CSIRO chief energy economist Paul Graham said input costs are showing signs of moderating.
“However there is an expected delay due to future price uncertainties and the robust demand associated with the global energy transition,” he said.
Like solar technology, wind costs should come down as more turbines go up, given greater global climate policy ambition and deployment.
In contrast, new fossil-fuel generation risks higher financing costs over time because of government targets for net-zero emissions by 2050 or before.
Technology costs have mostly peaked and the risk of cost pressures extending beyond 2030 will be mitigated as global manufacturing ramps up, according to the GenCost report.
However, some in the industry say the price bubble will become a permanent feature, and will strengthen.
Globally, renewables – led by wind and solar – are the fastest growing energy source, which is putting further pressure on global supply chains.
The report found costs for Australia’s big batteries have increased by 13 per cent for one-hour storage and up to 28 per cent for eight-hour duration batteries.
Onshore wind project costs have risen by more than one-third (up to 35 per cent).
But cost increases were as low as nine per cent for rooftop solar and solar farms.

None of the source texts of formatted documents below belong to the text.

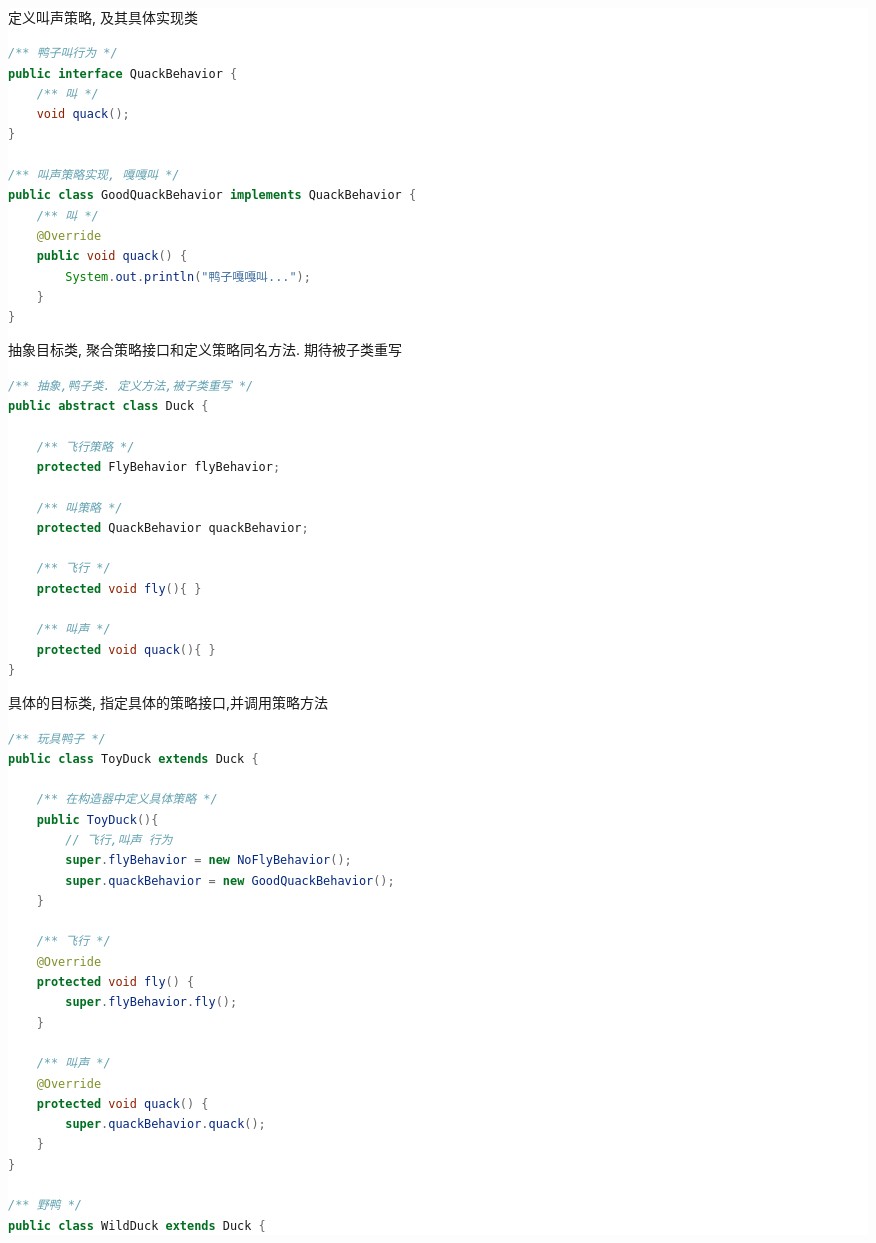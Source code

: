 定义叫声策略, 及其具体实现类

```java
/** 鸭子叫行为 */
public interface QuackBehavior {
    /** 叫 */
    void quack();
}

/** 叫声策略实现, 嘎嘎叫 */
public class GoodQuackBehavior implements QuackBehavior {
    /** 叫 */
    @Override
    public void quack() {
        System.out.println("鸭子嘎嘎叫...");
    }
}
```

抽象目标类, 聚合策略接口和定义策略同名方法. 期待被子类重写

```java
/** 抽象,鸭子类. 定义方法,被子类重写 */
public abstract class Duck {

    /** 飞行策略 */
    protected FlyBehavior flyBehavior;

    /** 叫策略 */
    protected QuackBehavior quackBehavior;

    /** 飞行 */
    protected void fly(){ }

    /** 叫声 */
    protected void quack(){ }
}
```

具体的目标类, 指定具体的策略接口,并调用策略方法

```java
/** 玩具鸭子 */
public class ToyDuck extends Duck {

    /** 在构造器中定义具体策略 */
    public ToyDuck(){
        // 飞行,叫声 行为
        super.flyBehavior = new NoFlyBehavior();
        super.quackBehavior = new GoodQuackBehavior();
    }

    /** 飞行 */
    @Override
    protected void fly() {
        super.flyBehavior.fly();
    }

    /** 叫声 */
    @Override
    protected void quack() {
        super.quackBehavior.quack();
    }
}

/** 野鸭 */
public class WildDuck extends Duck {
```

Floating offshore wind data was added, with international proponents vying to build in world-class winds off the coast of Victoria.
The modelling also confirmed grid-scale energy storage and car batteries are set to play a crucial role.
AEMO head of system design Merryn York said the data is crucial for planning the least-cost investments needed to fill the gap left by the exit of coal.
“And as more variable renewables delivers our energy for consumers, and decarbonisation, we need investment in firming – which is on-demand energy to smooth out the peaks and troughs,” she said.